━━ Available data ━━
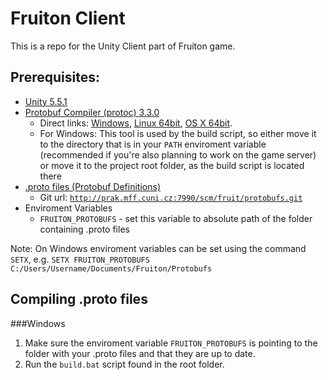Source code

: Fruiton Client
========

This is a repo for the Unity Client part of Fruiton game.

Prerequisites:
-------------
- [Unity 5.5.1](https://unity3d.com/get-unity/download/archive)
- [Protobuf Compiler (protoc) 3.3.0](https://github.com/google/protobuf/releases/tag/v3.3.0)
    - Direct links:
    [Windows](https://github.com/google/protobuf/releases/download/v3.3.0/protoc-3.3.0-win32.zip),
    [Linux 64bit](https://github.com/google/protobuf/releases/download/v3.3.0/protoc-3.3.0-linux-x86_64.zip),
    [OS X 64bit](https://github.com/google/protobuf/releases/download/v3.3.0/protoc-3.3.0-osx-x86_64.zip).
    - For Windows: This tool is used by the build script, so either move it to the directory
    that is in your `PATH` enviroment variable (recommended if you're also planning to work on the game server)
    or move it to the project root folder, as the build script is located there
- [.proto files (Protobuf Definitions)](http://prak.mff.cuni.cz:7990/projects/FRUIT/repos/protobufs)
    - Git url: [`http://prak.mff.cuni.cz:7990/scm/fruit/protobufs.git`](http://jopez@prak.mff.cuni.cz:7990/scm/fruit/protobufs.git)
- Enviroment Variables
    - `FRUITON_PROTOBUFS` - set this variable to absolute path of the folder containing .proto files


Note: On Windows enviroment variables can be set using the command `SETX`,
e.g. `SETX FRUITON_PROTOBUFS C:/Users/Username/Documents/Fruiton/Protobufs`

Compiling .proto files
--------------
###Windows
1. Make sure the enviroment variable `FRUITON_PROTOBUFS` is pointing to the folder with your .proto files and
that they are up to date.
2. Run the `build.bat` script found in the root folder.
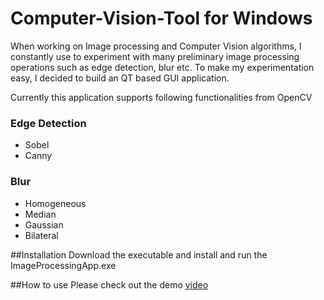 # Computer-Vision-Tool for Windows

When working on Image processing and Computer Vision algorithms, I constantly use to experiment with many preliminary image processing operations such as edge detection, blur etc. To make my experimentation easy, I decided to build an QT based GUI application. 

Currently this application supports following functionalities from OpenCV

### Edge Detection
  - Sobel
  - Canny

### Blur
  - Homogeneous
  - Median
  - Gaussian
  - Bilateral
  
##Installation
Download the executable and install and run the ImageProcessingApp.exe

##How to use
Please check out the demo [video]()


  


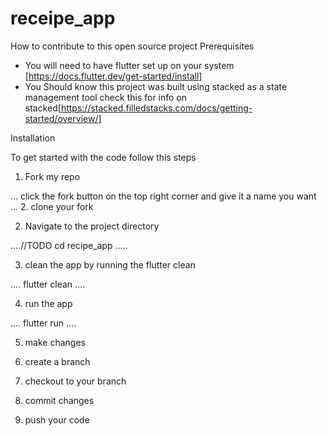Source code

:# receipe_app

How to contribute to this open source project
 Prerequisites
* You will need to have flutter set up on your system  [https://docs.flutter.dev/get-started/install]
* You Should know this project was built using stacked as a state management tool  check this for info on stacked[https://stacked.filledstacks.com/docs/getting-started/overview/]
 
Installation

To get started with the code follow this steps

1. Fork my repo 

...
click the fork button on the top right corner and give it a name you want
...
2. clone your fork

2. Navigate to the project directory

....//TODO
cd recipe_app
.....

3. clean the app by running the flutter clean

....
flutter clean
....

4. run the app

....
flutter run 
....

5. make changes

6. create a branch

7. checkout to your branch

8. commit changes 

9. push your code 
 

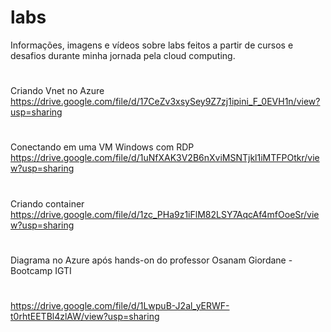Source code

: # labs
Informações, imagens e vídeos sobre labs feitos a partir de cursos e desafios durante minha jornada pela cloud computing.
#
Criando Vnet no Azure https://drive.google.com/file/d/17CeZv3xsySey9Z7zj1ipini_F_0EVH1n/view?usp=sharing
#
Conectando em uma VM Windows com RDP https://drive.google.com/file/d/1uNfXAK3V2B6nXviMSNTjkl1iMTFPOtkr/view?usp=sharing
#
Criando container https://drive.google.com/file/d/1zc_PHa9z1iFlM82LSY7AqcAf4mfOoeSr/view?usp=sharing
#
Diagrama no Azure após hands-on do professor Osanam Giordane - Bootcamp IGTI
#
https://drive.google.com/file/d/1LwpuB-J2al_yERWF-t0rhtEETBl4zlAW/view?usp=sharing

 


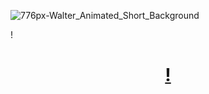 ![776px-Walter_Animated_Short_Background](https://github.com/user-attachments/assets/7b09203a-c780-4fa9-9afc-884d14b83b5d)

!<h1 align="center">[!](https://komarev.com/ghpvc/?username=cookiehau&color=435876&label=views)</h1>



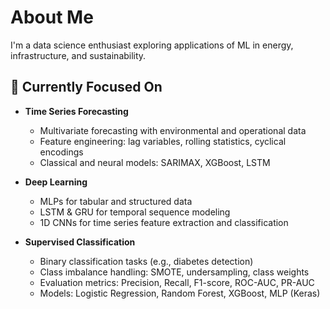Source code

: # About Me

I'm a data science enthusiast exploring applications of ML in energy, infrastructure, and sustainability.

## 🎯 Currently Focused On

- **Time Series Forecasting**
  - Multivariate forecasting with environmental and operational data
  - Feature engineering: lag variables, rolling statistics, cyclical encodings
  - Classical and neural models: SARIMAX, XGBoost, LSTM

- **Deep Learning**
  - MLPs for tabular and structured data
  - LSTM & GRU for temporal sequence modeling
  - 1D CNNs for time series feature extraction and classification

- **Supervised Classification**
  - Binary classification tasks (e.g., diabetes detection)
  - Class imbalance handling: SMOTE, undersampling, class weights
  - Evaluation metrics: Precision, Recall, F1-score, ROC-AUC, PR-AUC
  - Models: Logistic Regression, Random Forest, XGBoost, MLP (Keras)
━━━
For the entries above, give only the number of lines that contain the word "game".

2